- DATA EXTRACTS -
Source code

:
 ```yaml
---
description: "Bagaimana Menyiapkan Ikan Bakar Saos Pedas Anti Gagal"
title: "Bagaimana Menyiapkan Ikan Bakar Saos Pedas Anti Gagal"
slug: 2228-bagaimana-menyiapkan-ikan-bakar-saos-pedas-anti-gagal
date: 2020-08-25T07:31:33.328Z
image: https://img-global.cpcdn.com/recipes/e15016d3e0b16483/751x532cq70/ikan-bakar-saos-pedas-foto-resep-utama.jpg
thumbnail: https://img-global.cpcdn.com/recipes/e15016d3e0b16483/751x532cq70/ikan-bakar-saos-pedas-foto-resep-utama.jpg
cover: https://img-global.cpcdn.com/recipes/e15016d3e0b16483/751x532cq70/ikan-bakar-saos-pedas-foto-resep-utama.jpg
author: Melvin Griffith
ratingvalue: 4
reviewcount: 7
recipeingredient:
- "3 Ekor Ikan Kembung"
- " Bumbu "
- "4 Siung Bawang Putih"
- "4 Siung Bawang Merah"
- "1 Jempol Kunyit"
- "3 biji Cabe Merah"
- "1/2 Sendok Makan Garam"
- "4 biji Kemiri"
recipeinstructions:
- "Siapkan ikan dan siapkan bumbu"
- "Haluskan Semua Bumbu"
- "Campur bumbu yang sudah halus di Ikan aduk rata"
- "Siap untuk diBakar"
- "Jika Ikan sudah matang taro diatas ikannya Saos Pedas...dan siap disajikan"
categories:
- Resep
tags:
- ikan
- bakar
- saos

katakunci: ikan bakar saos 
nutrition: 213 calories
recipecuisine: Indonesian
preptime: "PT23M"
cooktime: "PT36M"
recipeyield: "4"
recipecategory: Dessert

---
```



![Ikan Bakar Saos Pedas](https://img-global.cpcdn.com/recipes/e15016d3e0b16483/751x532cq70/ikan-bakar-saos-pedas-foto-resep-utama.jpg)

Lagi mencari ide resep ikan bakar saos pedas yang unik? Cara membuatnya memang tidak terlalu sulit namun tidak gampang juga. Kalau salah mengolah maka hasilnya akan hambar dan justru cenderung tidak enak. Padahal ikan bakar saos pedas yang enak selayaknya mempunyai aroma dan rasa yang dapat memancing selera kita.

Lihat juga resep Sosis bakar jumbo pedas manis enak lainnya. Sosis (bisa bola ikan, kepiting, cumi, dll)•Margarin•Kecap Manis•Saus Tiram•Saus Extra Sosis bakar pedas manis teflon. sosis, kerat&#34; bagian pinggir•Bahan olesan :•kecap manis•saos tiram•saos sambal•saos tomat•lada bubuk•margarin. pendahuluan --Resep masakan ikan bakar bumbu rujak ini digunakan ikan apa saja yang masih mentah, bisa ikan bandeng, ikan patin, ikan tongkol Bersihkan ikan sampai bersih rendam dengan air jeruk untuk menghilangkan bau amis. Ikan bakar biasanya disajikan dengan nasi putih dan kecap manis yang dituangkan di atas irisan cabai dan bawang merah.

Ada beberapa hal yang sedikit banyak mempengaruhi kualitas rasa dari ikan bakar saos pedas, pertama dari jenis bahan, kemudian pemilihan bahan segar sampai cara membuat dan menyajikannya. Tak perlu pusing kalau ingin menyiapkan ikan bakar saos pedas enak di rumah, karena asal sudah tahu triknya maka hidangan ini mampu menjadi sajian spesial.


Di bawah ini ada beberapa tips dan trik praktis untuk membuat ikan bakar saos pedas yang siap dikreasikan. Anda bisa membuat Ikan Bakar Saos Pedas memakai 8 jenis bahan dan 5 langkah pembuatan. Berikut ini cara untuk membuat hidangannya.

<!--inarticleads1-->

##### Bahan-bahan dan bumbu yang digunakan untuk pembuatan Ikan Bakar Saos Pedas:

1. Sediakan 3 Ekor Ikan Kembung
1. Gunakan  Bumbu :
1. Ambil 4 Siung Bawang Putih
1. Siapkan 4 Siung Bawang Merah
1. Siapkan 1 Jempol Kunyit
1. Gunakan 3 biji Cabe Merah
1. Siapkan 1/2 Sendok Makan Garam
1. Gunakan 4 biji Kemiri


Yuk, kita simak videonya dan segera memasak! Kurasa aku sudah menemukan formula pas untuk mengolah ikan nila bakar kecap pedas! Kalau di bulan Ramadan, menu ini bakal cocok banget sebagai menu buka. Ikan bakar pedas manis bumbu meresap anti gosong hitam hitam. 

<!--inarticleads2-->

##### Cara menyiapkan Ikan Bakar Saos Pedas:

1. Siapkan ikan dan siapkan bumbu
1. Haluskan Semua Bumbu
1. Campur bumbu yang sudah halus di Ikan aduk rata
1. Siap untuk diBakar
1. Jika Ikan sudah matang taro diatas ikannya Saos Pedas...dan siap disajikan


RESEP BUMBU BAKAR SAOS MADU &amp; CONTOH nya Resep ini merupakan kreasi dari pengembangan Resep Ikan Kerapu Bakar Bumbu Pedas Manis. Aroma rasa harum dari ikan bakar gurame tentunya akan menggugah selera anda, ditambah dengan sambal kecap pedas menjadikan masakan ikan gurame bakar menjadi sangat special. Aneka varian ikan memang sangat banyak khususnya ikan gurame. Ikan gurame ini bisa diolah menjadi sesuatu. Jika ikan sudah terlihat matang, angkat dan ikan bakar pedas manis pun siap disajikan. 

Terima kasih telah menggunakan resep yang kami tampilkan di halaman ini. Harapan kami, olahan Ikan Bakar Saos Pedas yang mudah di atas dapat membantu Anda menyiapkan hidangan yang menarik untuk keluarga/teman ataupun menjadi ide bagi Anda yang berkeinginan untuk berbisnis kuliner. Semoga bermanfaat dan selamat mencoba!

- REQUIRED WORK -
Reproduce the data. Match each line exactly.

- WRITTEN REPLY -
Source code

:
 ```yaml
---
description: "Bagaimana Menyiapkan Ikan Bakar Saos Pedas Anti Gagal"
title: "Bagaimana Menyiapkan Ikan Bakar Saos Pedas Anti Gagal"
slug: 2228-bagaimana-menyiapkan-ikan-bakar-saos-pedas-anti-gagal
date: 2020-08-25T07:31:33.328Z
image: https://img-global.cpcdn.com/recipes/e15016d3e0b16483/751x532cq70/ikan-bakar-saos-pedas-foto-resep-utama.jpg
thumbnail: https://img-global.cpcdn.com/recipes/e15016d3e0b16483/751x532cq70/ikan-bakar-saos-pedas-foto-resep-utama.jpg
cover: https://img-global.cpcdn.com/recipes/e15016d3e0b16483/751x532cq70/ikan-bakar-saos-pedas-foto-resep-utama.jpg
author: Melvin Griffith
ratingvalue: 4
reviewcount: 7
recipeingredient:
- "3 Ekor Ikan Kembung"
- " Bumbu "
- "4 Siung Bawang Putih"
- "4 Siung Bawang Merah"
- "1 Jempol Kunyit"
- "3 biji Cabe Merah"
- "1/2 Sendok Makan Garam"
- "4 biji Kemiri"
recipeinstructions:
- "Siapkan ikan dan siapkan bumbu"
- "Haluskan Semua Bumbu"
- "Campur bumbu yang sudah halus di Ikan aduk rata"
- "Siap untuk diBakar"
- "Jika Ikan sudah matang taro diatas ikannya Saos Pedas...dan siap disajikan"
categories:
- Resep
tags:
- ikan
- bakar
- saos

katakunci: ikan bakar saos 
nutrition: 213 calories
recipecuisine: Indonesian
preptime: "PT23M"
cooktime: "PT36M"
recipeyield: "4"
recipecategory: Dessert

---
```



![Ikan Bakar Saos Pedas](https://img-global.cpcdn.com/recipes/e15016d3e0b16483/751x532cq70/ikan-bakar-saos-pedas-foto-resep-utama.jpg)

Lagi mencari ide resep ikan bakar saos pedas yang unik? Cara membuatnya memang tidak terlalu sulit namun tidak gampang juga. Kalau salah mengolah maka hasilnya akan hambar dan justru cenderung tidak enak. Padahal ikan bakar saos pedas yang enak selayaknya mempunyai aroma dan rasa yang dapat memancing selera kita.

Lihat juga resep Sosis bakar jumbo pedas manis enak lainnya. Sosis (bisa bola ikan, kepiting, cumi, dll)•Margarin•Kecap Manis•Saus Tiram•Saus Extra Sosis bakar pedas manis teflon. sosis, kerat&#34; bagian pinggir•Bahan olesan :•kecap manis•saos tiram•saos sambal•saos tomat•lada bubuk•margarin. pendahuluan --Resep masakan ikan bakar bumbu rujak ini digunakan ikan apa saja yang masih mentah, bisa ikan bandeng, ikan patin, ikan tongkol Bersihkan ikan sampai bersih rendam dengan air jeruk untuk menghilangkan bau amis. Ikan bakar biasanya disajikan dengan nasi putih dan kecap manis yang dituangkan di atas irisan cabai dan bawang merah.

Ada beberapa hal yang sedikit banyak mempengaruhi kualitas rasa dari ikan bakar saos pedas, pertama dari jenis bahan, kemudian pemilihan bahan segar sampai cara membuat dan menyajikannya. Tak perlu pusing kalau ingin menyiapkan ikan bakar saos pedas enak di rumah, karena asal sudah tahu triknya maka hidangan ini mampu menjadi sajian spesial.


Di bawah ini ada beberapa tips dan trik praktis untuk membuat ikan bakar saos pedas yang siap dikreasikan. Anda bisa membuat Ikan Bakar Saos Pedas memakai 8 jenis bahan dan 5 langkah pembuatan. Berikut ini cara untuk membuat hidangannya.

<!--inarticleads1-->

##### Bahan-bahan dan bumbu yang digunakan untuk pembuatan Ikan Bakar Saos Pedas:

1. Sediakan 3 Ekor Ikan Kembung
1. Gunakan  Bumbu :
1. Ambil 4 Siung Bawang Putih
1. Siapkan 4 Siung Bawang Merah
1. Siapkan 1 Jempol Kunyit
1. Gunakan 3 biji Cabe Merah
1. Siapkan 1/2 Sendok Makan Garam
1. Gunakan 4 biji Kemiri


Yuk, kita simak videonya dan segera memasak! Kurasa aku sudah menemukan formula pas untuk mengolah ikan nila bakar kecap pedas! Kalau di bulan Ramadan, menu ini bakal cocok banget sebagai menu buka. Ikan bakar pedas manis bumbu meresap anti gosong hitam hitam. 

<!--inarticleads2-->

##### Cara menyiapkan Ikan Bakar Saos Pedas:

1. Siapkan ikan dan siapkan bumbu
1. Haluskan Semua Bumbu
1. Campur bumbu yang sudah halus di Ikan aduk rata
1. Siap untuk diBakar
1. Jika Ikan sudah matang taro diatas ikannya Saos Pedas...dan siap disajikan


RESEP BUMBU BAKAR SAOS MADU &amp; CONTOH nya Resep ini merupakan kreasi dari pengembangan Resep Ikan Kerapu Bakar Bumbu Pedas Manis. Aroma rasa harum dari ikan bakar gurame tentunya akan menggugah selera anda, ditambah dengan sambal kecap pedas menjadikan masakan ikan gurame bakar menjadi sangat special. Aneka varian ikan memang sangat banyak khususnya ikan gurame. Ikan gurame ini bisa diolah menjadi sesuatu. Jika ikan sudah terlihat matang, angkat dan ikan bakar pedas manis pun siap disajikan. 

Terima kasih telah menggunakan resep yang kami tampilkan di halaman ini. Harapan kami, olahan Ikan Bakar Saos Pedas yang mudah di atas dapat membantu Anda menyiapkan hidangan yang menarik untuk keluarga/teman ataupun menjadi ide bagi Anda yang berkeinginan untuk berbisnis kuliner. Semoga bermanfaat dan selamat mencoba!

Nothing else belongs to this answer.